I have an error in a C program. It says that %d requires int, but is reading int *. I used some mod10 functions before, to separate a 4 digit number. After manipulating each digit, with nothing more than division and other mod10's, I put the numbers back together as a 4 digit integer, and tell it to print it. With using %d in the printf line, i get an error back saying that %d is looking for an 'int', and it is finding an 'int *'. What exactly is an 'int *', and any ideas on what went wrong here?

Answer 1

An int * is a pointer to an int.

To get the value of a pointer to a variable use * in front of the variable name. To get the address of a variable use & before it's name.

Example;

int c = 1, d= 0;  
int *e = &c;     // assign address of c to pointer e
d = *e;          // assign value that c points to, to d
printf("%d",d);  // print int value of d
printf("%d",*e); // same output as line above. print value c points to

Here is a little tutorial on pointers.

Answer 2

int * is a pointer to an integer.

Please post the line of code that is flagged, the error message and the line that declares your variable.

Answer 3

An int* is a pointer to an integer, instead of an integer variable. This means that instead of holding some data, it holds a reference to a location in memory where some data is residing. If you want to access the data at the location that it references then you need to dereference the pointer.

To do this you do this:

int a = 100; //an integer variable
int* b= &a; //b is now the location of a in memory
cout << *b; //This dereferences b to the data in a, and prints 100

Hope this helps, any corrections anyone please let me know.

Answer 4

An int* is a pointer to an integer rather than an integer itself. C has the concept of pointers which are variables that can point to other variables, allowing you to do all sorts of wondrous things.

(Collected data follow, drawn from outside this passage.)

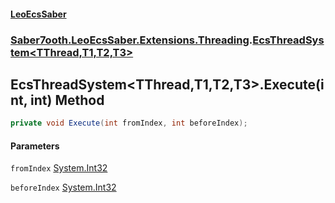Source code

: #### [LeoEcsSaber](index.md 'index')
### [Saber7ooth.LeoEcsSaber.Extensions.Threading](Saber7ooth.LeoEcsSaber.Extensions.Threading.md 'Saber7ooth.LeoEcsSaber.Extensions.Threading').[EcsThreadSystem&lt;TThread,T1,T2,T3&gt;](EcsThreadSystem_TThread,T1,T2,T3_.md 'Saber7ooth.LeoEcsSaber.Extensions.Threading.EcsThreadSystem<TThread,T1,T2,T3>')

## EcsThreadSystem<TThread,T1,T2,T3>.Execute(int, int) Method

```csharp
private void Execute(int fromIndex, int beforeIndex);
```
#### Parameters

<a name='Saber7ooth.LeoEcsSaber.Extensions.Threading.EcsThreadSystem_TThread,T1,T2,T3_.Execute(int,int).fromIndex'></a>

`fromIndex` [System.Int32](https://docs.microsoft.com/en-us/dotnet/api/System.Int32 'System.Int32')

<a name='Saber7ooth.LeoEcsSaber.Extensions.Threading.EcsThreadSystem_TThread,T1,T2,T3_.Execute(int,int).beforeIndex'></a>

`beforeIndex` [System.Int32](https://docs.microsoft.com/en-us/dotnet/api/System.Int32 'System.Int32')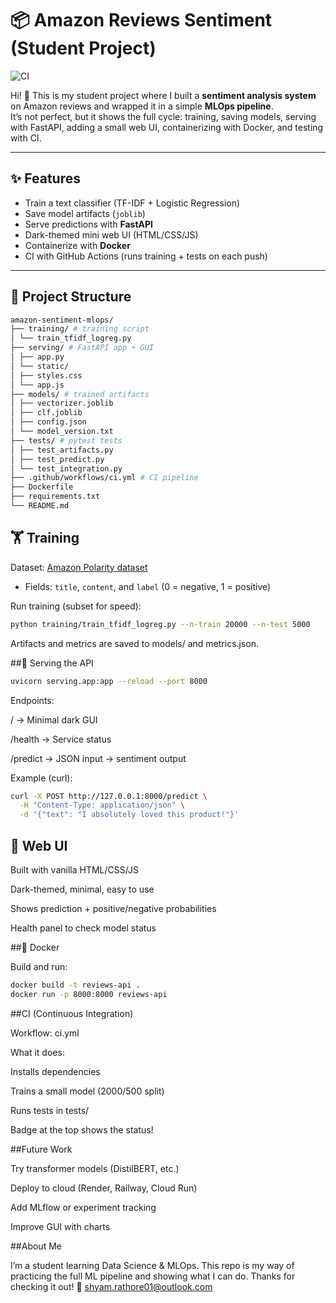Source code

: # 📦 Amazon Reviews Sentiment (Student Project)

![CI](https://github.com/Shyam7773/amazon-sentiment-mlops/actions/workflows/ci.yml/badge.svg)

Hi! 👋 This is my student project where I built a **sentiment analysis system** on Amazon reviews and wrapped it in a simple **MLOps pipeline**.  
It’s not perfect, but it shows the full cycle: training, saving models, serving with FastAPI, adding a small web UI, containerizing with Docker, and testing with CI.

---

## ✨ Features
- Train a text classifier (TF-IDF + Logistic Regression)
- Save model artifacts (`joblib`)
- Serve predictions with **FastAPI**
- Dark-themed mini web UI (HTML/CSS/JS)
- Containerize with **Docker**
- CI with GitHub Actions (runs training + tests on each push)

---

## 📂 Project Structure
```bash
amazon-sentiment-mlops/
├── training/ # training script
│ └── train_tfidf_logreg.py
├── serving/ # FastAPI app + GUI
│ ├── app.py
│ └── static/
│ ├── styles.css
│ └── app.js
├── models/ # trained artifacts
│ ├── vectorizer.joblib
│ ├── clf.joblib
│ ├── config.json
│ └── model_version.txt
├── tests/ # pytest tests
│ ├── test_artifacts.py
│ ├── test_predict.py
│ └── test_integration.py
├── .github/workflows/ci.yml # CI pipeline
├── Dockerfile
├── requirements.txt
└── README.md
```


## 🏋️ Training
Dataset: [Amazon Polarity dataset](https://huggingface.co/datasets/amazon_polarity)  
- Fields: `title`, `content`, and `label` (0 = negative, 1 = positive)

Run training (subset for speed):
```bash
python training/train_tfidf_logreg.py --n-train 20000 --n-test 5000
```
Artifacts and metrics are saved to models/ and metrics.json.

##🚀 Serving the API
```bash
uvicorn serving.app:app --reload --port 8000
```
Endpoints:

/ → Minimal dark GUI

/health → Service status

/predict → JSON input → sentiment output

Example (curl):
```bash
curl -X POST http://127.0.0.1:8000/predict \
  -H "Content-Type: application/json" \
  -d '{"text": "I absolutely loved this product!"}'
```

## 🎨 Web UI

Built with vanilla HTML/CSS/JS

Dark-themed, minimal, easy to use

Shows prediction + positive/negative probabilities

Health panel to check model status



##🐳 Docker

Build and run:
```bash
docker build -t reviews-api .
docker run -p 8000:8000 reviews-api
```

##CI (Continuous Integration)

Workflow: ci.yml

What it does:

Installs dependencies

Trains a small model (2000/500 split)

Runs tests in tests/

Badge at the top shows the status!

##Future Work

Try transformer models (DistilBERT, etc.)

Deploy to cloud (Render, Railway, Cloud Run)

Add MLflow or experiment tracking

Improve GUI with charts

##About Me

I’m a student learning Data Science & MLOps.
This repo is my way of practicing the full ML pipeline and showing what I can do.
Thanks for checking it out! 🙂
shyam.rathore01@outlook.com
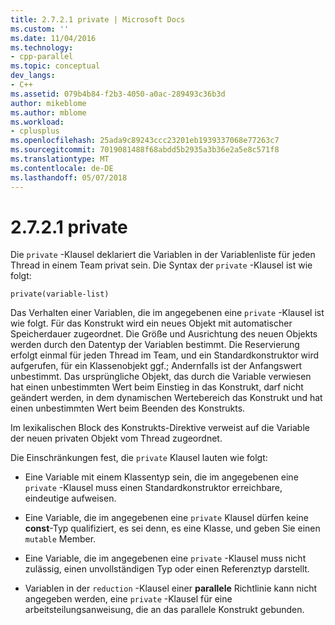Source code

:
 ```yaml
---
title: 2.7.2.1 private | Microsoft Docs
ms.custom: ''
ms.date: 11/04/2016
ms.technology:
- cpp-parallel
ms.topic: conceptual
dev_langs:
- C++
ms.assetid: 079b4b84-f2b3-4050-a0ac-289493c36b3d
author: mikeblome
ms.author: mblome
ms.workload:
- cplusplus
ms.openlocfilehash: 25ada9c89243ccc23201eb1939337068e77263c7
ms.sourcegitcommit: 7019081488f68abdd5b2935a3b36e2a5e8c571f8
ms.translationtype: MT
ms.contentlocale: de-DE
ms.lasthandoff: 05/07/2018
---
```

# <a name="2721-private"></a>2.7.2.1 private
Die `private` -Klausel deklariert die Variablen in der Variablenliste für jeden Thread in einem Team privat sein. Die Syntax der `private` -Klausel ist wie folgt:  
  
```  
private(variable-list)  
```  
  
 Das Verhalten einer Variablen, die im angegebenen eine `private` -Klausel ist wie folgt. Für das Konstrukt wird ein neues Objekt mit automatischer Speicherdauer zugeordnet. Die Größe und Ausrichtung des neuen Objekts werden durch den Datentyp der Variablen bestimmt. Die Reservierung erfolgt einmal für jeden Thread im Team, und ein Standardkonstruktor wird aufgerufen, für ein Klassenobjekt ggf.; Andernfalls ist der Anfangswert unbestimmt.  Das ursprüngliche Objekt, das durch die Variable verwiesen hat einen unbestimmten Wert beim Einstieg in das Konstrukt, darf nicht geändert werden, in dem dynamischen Wertebereich das Konstrukt und hat einen unbestimmten Wert beim Beenden des Konstrukts.  
  
 Im lexikalischen Block des Konstrukts-Direktive verweist auf die Variable der neuen privaten Objekt vom Thread zugeordnet.  
  
 Die Einschränkungen fest, die `private` Klausel lauten wie folgt:  
  
-   Eine Variable mit einem Klassentyp sein, die im angegebenen eine `private` -Klausel muss einen Standardkonstruktor erreichbare, eindeutige aufweisen.  
  
-   Eine Variable, die im angegebenen eine `private` Klausel dürfen keine **const**-Typ qualifiziert, es sei denn, es eine Klasse, und geben Sie einen `mutable` Member.  
  
-   Eine Variable, die im angegebenen eine `private` -Klausel muss nicht zulässig, einen unvollständigen Typ oder einen Referenztyp darstellt.  
  
-   Variablen in der `reduction` -Klausel einer **parallele** Richtlinie kann nicht angegeben werden, eine `private` -Klausel für eine arbeitsteilungsanweisung, die an das parallele Konstrukt gebunden.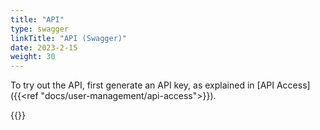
 ```yaml
---
title: "API"
type: swagger
linkTitle: "API (Swagger)"
date: 2023-2-15
weight: 30
---
```


To try out the API, first generate an API key, as explained in [API Access]({{<ref "docs/user-management/api-access">}}).

{{<swaggerui src="swagger.json">}}
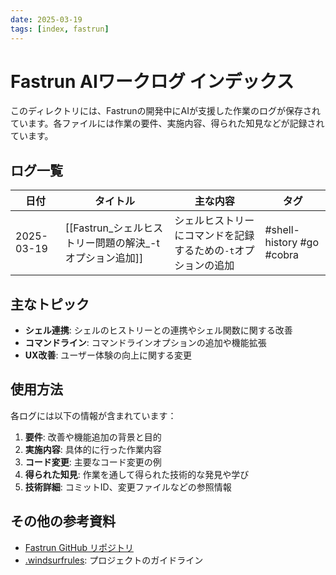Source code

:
 ```yaml
---
date: 2025-03-19
tags: [index, fastrun]
---
```


# Fastrun AIワークログ インデックス

このディレクトリには、Fastrunの開発中にAIが支援した作業のログが保存されています。各ファイルには作業の要件、実施内容、得られた知見などが記録されています。

## ログ一覧

| 日付 | タイトル | 主な内容 | タグ |
|------|----------|----------|------|
| 2025-03-19 | [[Fastrun_シェルヒストリー問題の解決_-tオプション追加]] | シェルヒストリーにコマンドを記録するための`-t`オプションの追加 | #shell-history #go #cobra |

## 主なトピック

- **シェル連携**: シェルのヒストリーとの連携やシェル関数に関する改善
- **コマンドライン**: コマンドラインオプションの追加や機能拡張
- **UX改善**: ユーザー体験の向上に関する変更

## 使用方法

各ログには以下の情報が含まれています：

1. **要件**: 改善や機能追加の背景と目的
2. **実施内容**: 具体的に行った作業内容
3. **コード変更**: 主要なコード変更の例
4. **得られた知見**: 作業を通して得られた技術的な発見や学び
5. **技術詳細**: コミットID、変更ファイルなどの参照情報

## その他の参考資料

- [Fastrun GitHub リポジトリ](https://github.com/katoken03/fastrun)
- [.windsurfrules](/Users/kato/mcp_folder/fastrun/.windsurfrules): プロジェクトのガイドライン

Without seeing your code, it's a little difficult to see what you've done wrong, but you can get a pointer by declaring it so:

int * pInt;

or by using the address-of operator:

doSomethingWith (&myInt);

Answer 5

Show us (by editing it into your question) the line of code it's complaining about.

To answer your question, an int* is a pointer to an int. For example, given

int i;
int *p;

i and *p are of type int, and &i and p are of type int*.

Look up "pointers" in your C textbook.

Also, the comp.lang.c FAQ is an excellent resource; section 4 discusses pointers. (But it's mostly intended to answer questions you'll have after you've started to understand the concepts.)